# EXERCISE DATA
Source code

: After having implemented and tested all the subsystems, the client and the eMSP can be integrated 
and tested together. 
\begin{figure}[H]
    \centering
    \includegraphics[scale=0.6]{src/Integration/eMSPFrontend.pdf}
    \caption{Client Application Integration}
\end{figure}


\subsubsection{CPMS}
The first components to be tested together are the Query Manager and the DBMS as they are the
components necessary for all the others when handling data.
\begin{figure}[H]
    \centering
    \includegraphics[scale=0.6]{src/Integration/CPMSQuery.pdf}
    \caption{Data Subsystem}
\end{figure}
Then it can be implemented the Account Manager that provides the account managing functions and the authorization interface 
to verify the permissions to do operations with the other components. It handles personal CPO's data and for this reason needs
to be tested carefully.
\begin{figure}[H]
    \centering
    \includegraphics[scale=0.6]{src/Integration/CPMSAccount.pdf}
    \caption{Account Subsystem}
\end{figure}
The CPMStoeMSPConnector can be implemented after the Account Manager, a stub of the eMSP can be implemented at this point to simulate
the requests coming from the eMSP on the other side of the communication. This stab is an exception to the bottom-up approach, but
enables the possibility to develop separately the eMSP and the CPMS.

# PROMPT
Would you please repeat the entire listing, line for line?

# TASK RESULT
Source code

: After having implemented and tested all the subsystems, the client and the eMSP can be integrated 
and tested together. 
\begin{figure}[H]
    \centering
    \includegraphics[scale=0.6]{src/Integration/eMSPFrontend.pdf}
    \caption{Client Application Integration}
\end{figure}


\subsubsection{CPMS}
The first components to be tested together are the Query Manager and the DBMS as they are the
components necessary for all the others when handling data.
\begin{figure}[H]
    \centering
    \includegraphics[scale=0.6]{src/Integration/CPMSQuery.pdf}
    \caption{Data Subsystem}
\end{figure}
Then it can be implemented the Account Manager that provides the account managing functions and the authorization interface 
to verify the permissions to do operations with the other components. It handles personal CPO's data and for this reason needs
to be tested carefully.
\begin{figure}[H]
    \centering
    \includegraphics[scale=0.6]{src/Integration/CPMSAccount.pdf}
    \caption{Account Subsystem}
\end{figure}
The CPMStoeMSPConnector can be implemented after the Account Manager, a stub of the eMSP can be implemented at this point to simulate
the requests coming from the eMSP on the other side of the communication. This stab is an exception to the bottom-up approach, but
enables the possibility to develop separately the eMSP and the CPMS.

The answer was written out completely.